Despite a lot of advancements that we see in the world of today, with women excelling in almost every field of work, I still find a lot of gender based discrimination instances, ultimately impeding the normal progression of a woman’s educational and career path. Although, a major percentage of the world’s female population is a part of the working industry now, there still exists a significant number that is lagging behind and is facing career development issues. We particularly find less women on top managerial positions in various companies. The reasons for such issues are diversified; a lot of women, particularly in Pakistan, lack the requisite education and training for senior positions, some don’t have enough confidence and courage to apply for higher positions and others find themselves excepted from the top positions league due to the systematic gender bias that exists in various firms.
This issue, however, traces its roots back to an extreme lack of free and quality education for children in Pakistan and to make things worse, young girls represent a major portion of the population affected. As per the latest Pakistan Education Statistics Report by Academy of Educational Planning & Management (AEPAM), Ministry of Education Pakistan, there are 22.84 million children out of school in the country. Also, another study indicates that boys in our country have a 15% higher chance of being enrolled for primary education as compared to girls. Moreover, Pakistan has been placed at second position, after Nigeria, with the highest number of children who are out of school, as per latest statistics by UNESCO. This situation, indeed, is alarming.

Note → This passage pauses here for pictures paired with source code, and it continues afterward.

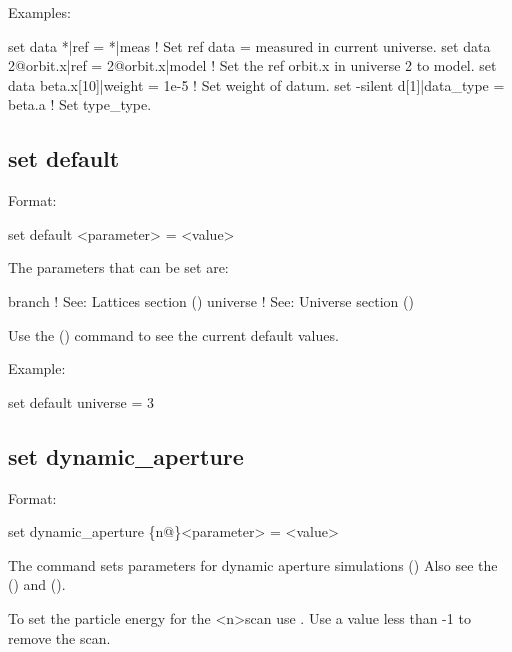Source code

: {{Examples:
\begin{example}
  set data *|ref = *|meas              ! Set ref data = measured in current universe.
  set data 2@orbit.x|ref = 2@orbit.x|model 
                                       ! Set the ref orbit.x in universe 2 to model.
  set data beta.x[10]|weight = 1e-5    ! Set weight of datum.
  set -silent d[1]|data_type = beta.a  ! Set type_type.
\end{example}


\subsection{set default}
\label{s:set.default}

Format:
\begin{example}
  set default <parameter> = <value>
\end{example}

The parameters that can be set are:
\begin{example}
  branch            ! See: Lattices section ()
  universe          ! See: Universe section ()
\end{example}

Use the  () command to see the current
default values.

Example:
\begin{example}
  set default universe = 3
\end{example}


\subsection{set dynamic_aperture}
\label{s:set.da}

Format:
\begin{example}
  set dynamic_aperture \{n@\}<parameter> = <value>
\end{example}

The  command sets parameters for dynamic aperture simulations
() Also see the  () and
 ().

To set the particle energy for the <n>\Th scan use . Use a value less than -1 to remove
the scan.

}}
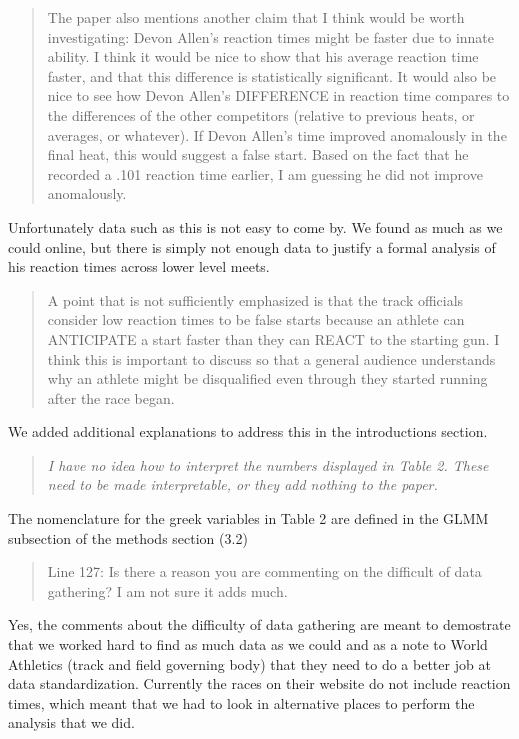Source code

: \documentclass[12pt]{article}
\newenvironment{comment}%
{\begin{quotation}\noindent\small\it\color{darkblue}\ignorespaces%
}{\end{quotation}}
\begin{document}
\begin{comment}
The paper also mentions another claim that I think would be worth investigating:
Devon Allen’s reaction times might be faster due to innate ability. I think it
would be nice to show that his average reaction time faster, and that this
difference is statistically significant. It would also be nice to see how Devon
Allen’s DIFFERENCE in reaction time compares to the differences of the other
competitors (relative to previous heats, or averages, or whatever). If Devon
Allen’s time improved anomalously in the final heat, this would suggest a false
start. Based on the fact that he recorded a .101 reaction time earlier, I am
guessing he did not improve anomalously.  
\end{comment}

Unfortunately data such as this is not easy to come by.  We found as much as we
could online, but there is simply not enough data to justify a formal analysis
of his reaction times across lower level meets.

\begin{comment}
A point that is not sufficiently emphasized is that the track officials consider
low reaction times to be false starts because an athlete can ANTICIPATE a start
faster than they can REACT to the starting gun. I think this is important to
discuss so that a general audience understands why an athlete might be
disqualified even through they started running after the race began.  
\end{comment}

We added additional explanations to address this in the introductions section.

\begin{comment}I have no idea how to interpret the numbers displayed in Table 2. These
need to be made interpretable, or they add nothing to the paper.
\end{comment}

The nomenclature for the greek variables in Table 2 are defined in the GLMM
subsection of the methods section (3.2)

\begin{comment}
Line 127: Is there a reason you are commenting on the difficult of data
gathering? I am not sure it adds much.
\end{comment}

Yes, the comments about the difficulty of data gathering are meant to demostrate
that we worked hard to find as much data as we could and as a note to World
Athletics (track and field governing body) that they need to do a better job
at data standardization.  Currently the races on their website do not include
reaction times, which meant that we had to look in alternative places to perform
the analysis that we did.
\end{document}
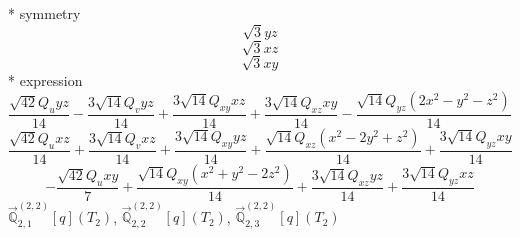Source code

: \documentclass[fleqn,8pt]{jsarticle}
\begin{document}
\noindent\quad ** symmetry
\begin{dmath*}
\sqrt{3} y z
\end{dmath*}
\begin{dmath*}
\sqrt{3} x z
\end{dmath*}
\begin{dmath*}
\sqrt{3} x y
\end{dmath*}
\noindent\quad ** expression
\begin{dmath*}
\frac{\sqrt{42} Q_{u} y z}{14} - \frac{3 \sqrt{14} Q_{v} y z}{14} + \frac{3 \sqrt{14} Q_{xy} x z}{14} + \frac{3 \sqrt{14} Q_{xz} x y}{14} - \frac{\sqrt{14} Q_{yz} \left(2 x^{2} - y^{2} - z^{2}\right)}{14}
\end{dmath*}
\begin{dmath*}
\frac{\sqrt{42} Q_{u} x z}{14} + \frac{3 \sqrt{14} Q_{v} x z}{14} + \frac{3 \sqrt{14} Q_{xy} y z}{14} + \frac{\sqrt{14} Q_{xz} \left(x^{2} - 2 y^{2} + z^{2}\right)}{14} + \frac{3 \sqrt{14} Q_{yz} x y}{14}
\end{dmath*}
\begin{dmath*}
- \frac{\sqrt{42} Q_{u} x y}{7} + \frac{\sqrt{14} Q_{xy} \left(x^{2} + y^{2} - 2 z^{2}\right)}{14} + \frac{3 \sqrt{14} Q_{xz} y z}{14} + \frac{3 \sqrt{14} Q_{yz} x z}{14}
\end{dmath*}
\noindent\quad $\vec{\mathbb{Q}}_{2,1}^{(2,2)}[q](T_{2})$, $\vec{\mathbb{Q}}_{2,2}^{(2,2)}[q](T_{2})$, $\vec{\mathbb{Q}}_{2,3}^{(2,2)}[q](T_{2})$
\end{document}
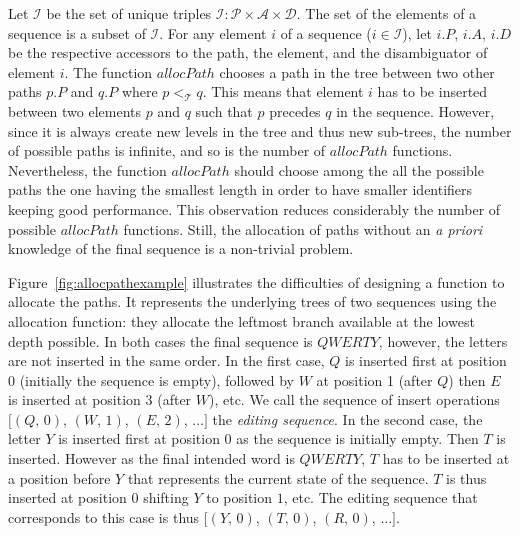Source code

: Let $\mathcal{I}$ be the set of unique triples
$\mathcal{I}: \mathcal{P}\times\mathcal{A}\times\mathcal{D}$. The set of the
elements of a sequence is a subset of $\mathcal{I}$. For any element $i$ of a
sequence ($i \in \mathcal{I}$), let $i.P$, $i.A$, $i.D$ be the respective
accessors to the path, the element, and the disambiguator of element $i$. The
function $allocPath$ chooses a path in the tree between two other paths $p.P$
and $q.P$ where $p<_{\mathcal{T}}q$. This means that element $i$ has to be
inserted between two elements $p$ and $q$ such that $p$ precedes $q$ in the
sequence. However, since it is always create new levels in the tree and thus
new sub-trees, the number of possible paths is infinite, and so is the number
of $allocPath$ functions. Nevertheless, the function $allocPath$ should choose
among the all the possible paths the one having the smallest length in order to
have smaller identifiers keeping good performance. This observation reduces
considerably the number of possible $allocPath$ functions. Still, the
allocation of paths without an \emph{a priori} knowledge of the final sequence
is a non-trivial problem.

\begin{figure*}
  \centering
  \hspace{50pt}
  \caption{\label{fig:allocpathexample} Two trees filled with the resulting
    identifiers of two different permutations resulting in an identical
    sequence $QWERTY$. They use the same function $allocPath$ which allocates
    the leftmost branch in the tree. All paths of the nearly optimal case have
    a length of 1 while the tree of the worst case grows up to a depth of 6.}
\end{figure*}

Figure~\ref{fig:allocpathexample} illustrates the difficulties of designing a
function to allocate the paths. It represents the underlying trees of two
sequences using the allocation function: they allocate the leftmost branch
available at the lowest depth possible. In both cases the final sequence is
$QWERTY$, however, the letters are not inserted in the same order. In the first
case, $Q$ is inserted first at position 0 (initially the sequence is empty),
followed by $W$ at position 1 (after $Q$) then $E$ is inserted at position 3
(after $W$), etc. We call the sequence of insert operations $[(Q,\,0)$,
$(W,\,1)$, $(E,\,2)$, $\ldots]$ the \emph{editing sequence}. In the second
case, the letter $Y$ is inserted first at position 0 as the sequence is
initially empty. Then $T$ is inserted. However as the final intended word is
$QWERTY$, $T$ has to be inserted at a position before $Y$ that represents the
current state of the sequence. $T$ is thus inserted at position 0 shifting $Y$
to position $1$, etc. The editing sequence that corresponds to this case
is thus $[(Y,\,0)$, $(T,\,0)$, $(R,\,0)$, $\ldots]$.



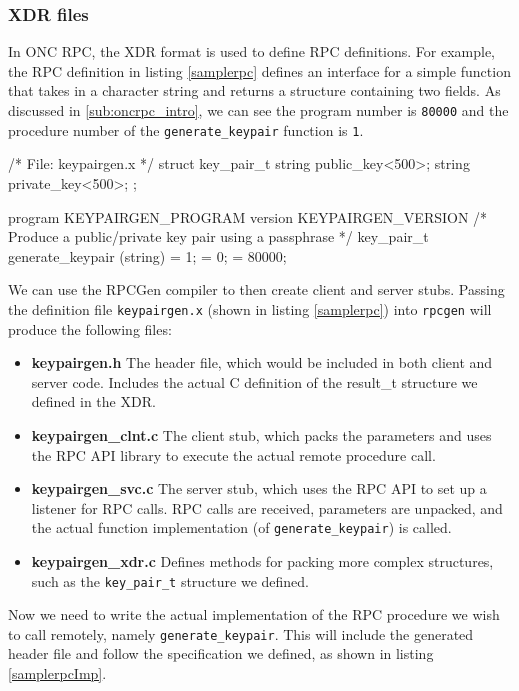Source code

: \subsubsection{XDR files}
\label{sec:xdrsyntax}
In ONC RPC, the XDR format is used to define RPC definitions. For example, the RPC definition in listing \ref{samplerpc} defines an interface for a simple function that takes in a character string  and returns a structure containing two fields. As discussed in \ref{sub:oncrpc_intro}, we can see the program number is \lstinline+80000+ and the procedure number of the \lstinline+generate_keypair+ function is \lstinline+1+.

\begin{code}
/* File: keypairgen.x */
struct key_pair_t
{
  string  public_key<500>;
  string  private_key<500>;
};

program KEYPAIRGEN_PROGRAM
{
  version KEYPAIRGEN_VERSION
  {
    /* Produce a public/private key pair using a passphrase  */
    key_pair_t generate_keypair (string) = 1;
  } = 0;
} = 80000;
\end{code}

We can use the RPCGen compiler to then create client and server stubs. Passing the definition file \verb+keypairgen.x+ (shown in listing \ref{samplerpc}) into \lstinline+rpcgen+ will produce the following files:

\begin{itemize}
	\item \textbf{keypairgen.h} The header file, which would be included in both client and server code. Includes the actual C definition of the result\_t structure we defined in the XDR.
	\item \textbf{keypairgen\_clnt.c} The client stub, which packs the parameters and uses the RPC API library to execute the actual remote procedure call.
	\item \textbf{keypairgen\_svc.c} The server stub, which uses the RPC API to set up a listener for RPC calls. RPC calls are received, parameters are unpacked, and the actual function implementation (of \lstinline+generate_keypair+) is called.
	\item \textbf{keypairgen\_xdr.c} Defines methods for packing more complex structures, such as the \lstinline+key_pair_t+ structure we defined.
\end{itemize}

Now we need to write the actual implementation of the RPC procedure we wish to call remotely, namely \lstinline+generate_keypair+. This will include the generated header file and follow the specification we defined, as shown in listing \ref{samplerpcImp}. \\


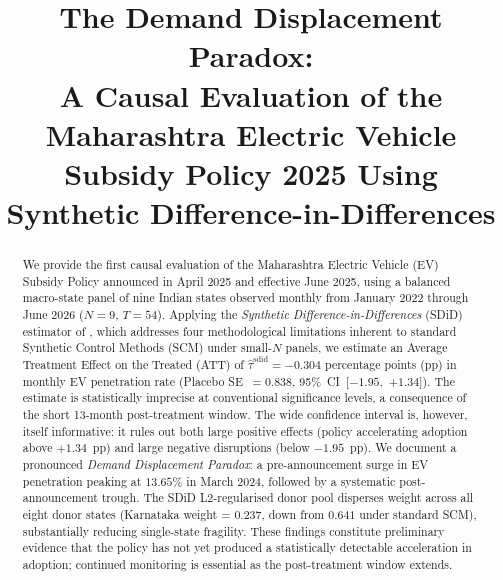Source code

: \documentclass[journal]{IEEEtran}
\begin{document}
\title{The Demand Displacement Paradox:\\ 
A Causal Evaluation of the Maharashtra Electric Vehicle\\ 
Subsidy Policy 2025 Using Synthetic Difference-in-Differences}

\author{
}

\maketitle

\begin{abstract}
We provide the first causal evaluation of the Maharashtra Electric Vehicle
(EV) Subsidy Policy announced in April 2025 and effective June 2025, using a
balanced macro-state panel of nine Indian states observed monthly from January
2022 through June 2026 (\(N = 9\), \(T = 54\)). Applying the
\emph{Synthetic Difference-in-Differences} (SDiD) estimator of
\citet{Arkhangelsky2021}, which addresses four methodological limitations
inherent to standard Synthetic Control Methods (SCM) under small-$N$
panels, we estimate an Average Treatment Effect on the Treated (ATT) of
\(\hat{\tau}^{\mathrm{sdid}} = -0.304\) percentage points (pp) in monthly EV
penetration rate (Placebo SE~$= 0.838$, 95\%~CI~[$-1.95$,~$+1.34$]).
The estimate is statistically imprecise at conventional significance levels,
a consequence of the short 13-month post-treatment window. The wide
confidence interval is, however, itself informative: it rules out both large
positive effects (policy accelerating adoption above $+1.34$~pp) and large
negative disruptions (below $-1.95$~pp). We document a pronounced 
\emph{Demand Displacement Paradox}: a pre-announcement surge in EV
penetration peaking at $13.65$\% in March 2024, followed by a systematic
post-announcement trough. The SDiD L2-regularised donor pool disperses
weight across all eight donor states (Karnataka weight = $0.237$, down from
$0.641$ under standard SCM), substantially reducing single-state
fragility. These findings constitute preliminary evidence that the policy has
not yet produced a statistically detectable acceleration in adoption; continued
monitoring is essential as the post-treatment window extends.
\end{abstract}
\end{document}
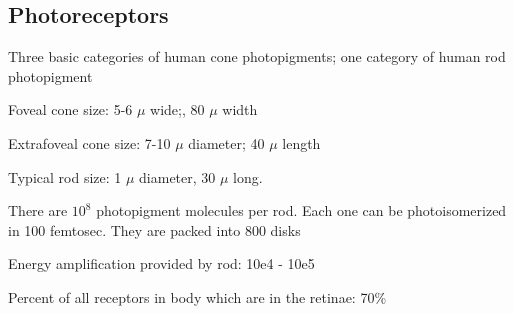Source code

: \subsection*{Photoreceptors}

\be

\item Three basic categories of human cone photopigments;
one category of human rod photopigment


\item Foveal cone size: 5-6 $\mu$ wide;, 80 $\mu$ width

\item Extrafoveal cone size: 7-10 $\mu$ diameter; 40 $\mu$ length

\item Typical rod size: 1 $\mu$ diameter, 30 $\mu$ long.

\item There are $10^8$ photopigment molecules per rod. Each one can be
photoisomerized in 100 femtosec.  They are packed into 800 disks

\item Energy amplification provided by rod: 10e4 - 10e5

\item Percent of all receptors in body which are in the retinae: 70\%

\ee

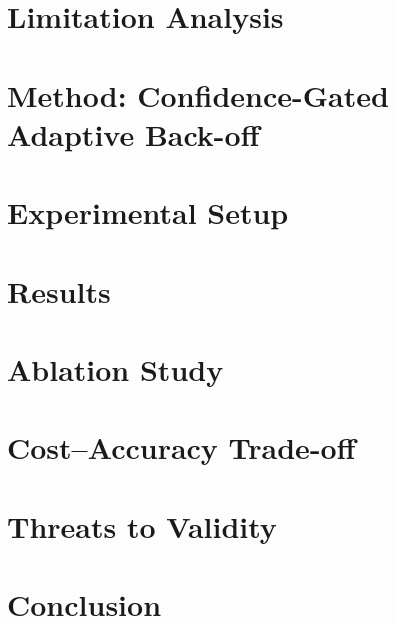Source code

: \documentclass[sigconf,nonacm]{acmart}
\begin{document}
\section{Limitation Analysis}


\section{Method: Confidence-Gated Adaptive Back-off}


\section{Experimental Setup}
\label{sec:setup}


\section{Results}


\section{Ablation Study}


\section{Cost--Accuracy Trade-off}


\section{Threats to Validity}


\section{Conclusion}




\end{document}
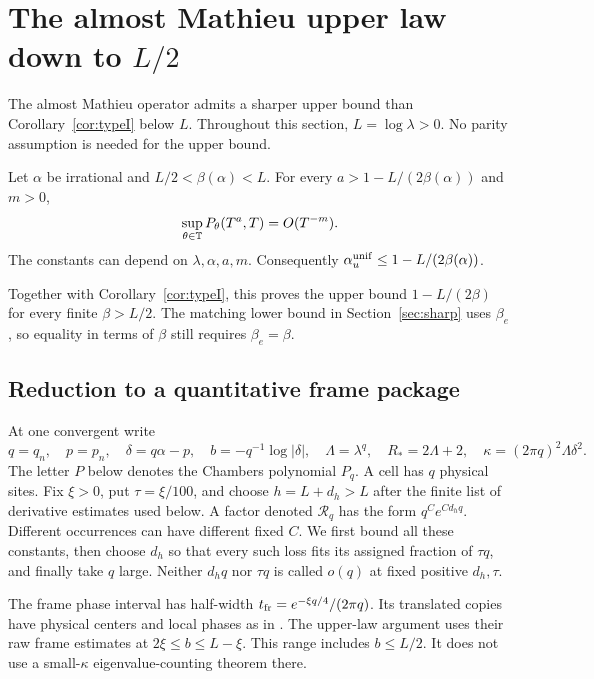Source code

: \section{The almost Mathieu upper law down to \texorpdfstring{$L/2$}{L/2}}\label{sec:libration}

The almost Mathieu operator admits a sharper upper bound than
Corollary~\ref{cor:typeI} below $L$. Throughout this section,
$L=\log\lambda>0$. No parity assumption is needed for the upper bound.

\begin{theorem}\label{thm:libration}
Let $\alpha$ be irrational and $L/2<\beta(\alpha)<L$. For every
$a>1-L/(2\beta(\alpha))$ and $m>0$,
\[
 \sup_{\theta\in\T}P_\theta(T^a,T)=O(T^{-m}).
\]
The constants can depend on $\lambda,\alpha,a,m$.
Consequently $\aunif\le1-L/(2\beta(\alpha))$.
\end{theorem}

Together with Corollary~\ref{cor:typeI}, this proves the upper bound
$1-L/(2\beta)$ for every finite $\beta>L/2$. The matching lower bound
in Section~\ref{sec:sharp} uses $\beta_e$, so equality in terms of
$\beta$ still requires $\beta_e=\beta$.

\subsection{Reduction to a quantitative frame package}

At one convergent write
\begin{equation}\label{eq:libscale}
 q=q_n,\quad p=p_n,\quad \delta=q\alpha-p,\quad
 b=-q^{-1}\log|\delta|,\quad \Lambda=\lambda^q,\quad
 R_*=2\Lambda+2,\quad \kappa=(2\pi q)^2\Lambda\delta^2.
\end{equation}
The letter $P$ below denotes the Chambers polynomial $P_q$.
A cell has $q$ physical sites. Fix $\xi>0$, put $\tau=\xi/100$,
and choose $h=L+d_h>L$ after the finite list of derivative estimates
used below. A factor denoted $\mathcal R_q$ has the form
$q^C e^{C d_hq}$. Different occurrences can have different fixed $C$.
We first bound all these constants, then choose $d_h$ so that every
such loss fits its assigned fraction of $\tau q$, and finally take
$q$ large. Neither $d_hq$ nor $\tau q$ is called $o(q)$ at fixed
positive $d_h,\tau$.

The frame phase interval has half-width
$t_{\rm fr}=e^{-\xi q/4}/(2\pi q)$.
Its translated copies have physical centers and local phases as in
\cite[Appendix C, Covariance and well density]{DMband}.
The upper-law argument uses their raw frame estimates at
$2\xi\le b\le L-\xi$. This range includes $b\le L/2$.
It does not use a small-$\kappa$ eigenvalue-counting theorem there.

However, these are not the only issues. There are a lot of other factors that find their roots in our families and society and that hamper girls’ rights towards basic education and consequently their professional growth and development. Unfortunately, women in our society are penalized and disadvantaged for care-giving. It comes from the belief that girls shall be limited towards household responsibilities and money shall be invested in dowry instead of their education. This is because of our socially constructed gender roles where male members of the family are supposed to be the sole breadwinners of the family. Also, because of these care-giving responsibilities, women find less time to focus on their education and training and ultimately end up with lower technical and vocational skills as well as competency. This effects them in long-term.
Lamentably, Pakistan has been placed at the second last position out of 144 countries in a global ranking on gender disparities. The Global Gender Gap Report, released by the World Economic Forum benchmarks national gender gaps of various countries across the globe on economic, political, education and health based criteria and unfortunately, Pakistan’s rankings on all these pillars are disappointing, with the country holding the worst position in the South Asian region.
What can we do about it?
Observing the situation of gender based disparities in Pakistan and analyzing all the above mentioned obstacles bring us all to one important question: What is the Solution to all this? How do we overcome these obstructions? The answer is simple, “be the change you want to see in the world”. It’s the prime responsibility of each one of us, irrespective of our genders, to act in our possible capacity to break all the barriers to a girl’s education and women’s professional development. And all such acts for sure require tolerance and open mindedness, along with an added ability to support others to thrive.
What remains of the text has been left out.